Provided records>
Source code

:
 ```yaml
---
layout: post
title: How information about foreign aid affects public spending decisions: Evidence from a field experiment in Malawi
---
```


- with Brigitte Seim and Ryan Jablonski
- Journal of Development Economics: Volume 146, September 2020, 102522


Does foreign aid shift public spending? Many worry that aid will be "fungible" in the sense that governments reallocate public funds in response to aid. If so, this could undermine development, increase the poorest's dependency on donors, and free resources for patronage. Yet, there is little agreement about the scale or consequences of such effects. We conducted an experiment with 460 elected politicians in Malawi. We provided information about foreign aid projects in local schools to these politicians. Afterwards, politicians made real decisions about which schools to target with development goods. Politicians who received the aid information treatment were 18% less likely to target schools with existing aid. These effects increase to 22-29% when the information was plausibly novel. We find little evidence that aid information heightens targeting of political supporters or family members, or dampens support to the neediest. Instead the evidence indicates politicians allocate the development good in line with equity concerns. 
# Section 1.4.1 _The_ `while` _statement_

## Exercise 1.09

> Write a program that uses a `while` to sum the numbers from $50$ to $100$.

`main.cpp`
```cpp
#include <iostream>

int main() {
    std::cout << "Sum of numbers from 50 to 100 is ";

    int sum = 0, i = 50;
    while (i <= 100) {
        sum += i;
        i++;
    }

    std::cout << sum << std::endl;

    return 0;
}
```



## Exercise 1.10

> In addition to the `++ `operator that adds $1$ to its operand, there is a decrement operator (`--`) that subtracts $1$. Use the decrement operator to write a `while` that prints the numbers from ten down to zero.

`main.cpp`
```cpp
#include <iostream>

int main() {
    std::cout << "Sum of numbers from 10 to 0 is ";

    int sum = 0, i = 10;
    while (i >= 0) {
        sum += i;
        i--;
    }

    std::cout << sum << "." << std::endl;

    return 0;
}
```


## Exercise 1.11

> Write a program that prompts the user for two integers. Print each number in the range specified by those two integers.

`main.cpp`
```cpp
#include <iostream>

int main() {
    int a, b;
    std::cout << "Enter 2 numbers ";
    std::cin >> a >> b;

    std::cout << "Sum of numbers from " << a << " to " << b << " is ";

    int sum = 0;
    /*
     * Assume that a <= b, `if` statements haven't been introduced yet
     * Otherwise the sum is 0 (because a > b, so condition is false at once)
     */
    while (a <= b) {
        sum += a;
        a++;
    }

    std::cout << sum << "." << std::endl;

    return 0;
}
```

Exercise requirements>
Up to and including the line that contains "- Journal of", restate each line of the material above word for word, beginning with its first line.

Answer section>
Source code

:
 ```yaml
---
layout: post
title: How information about foreign aid affects public spending decisions: Evidence from a field experiment in Malawi
---
```


- with Brigitte Seim and Ryan Jablonski
- Journal of Development Economics: Volume 146, September 2020, 102522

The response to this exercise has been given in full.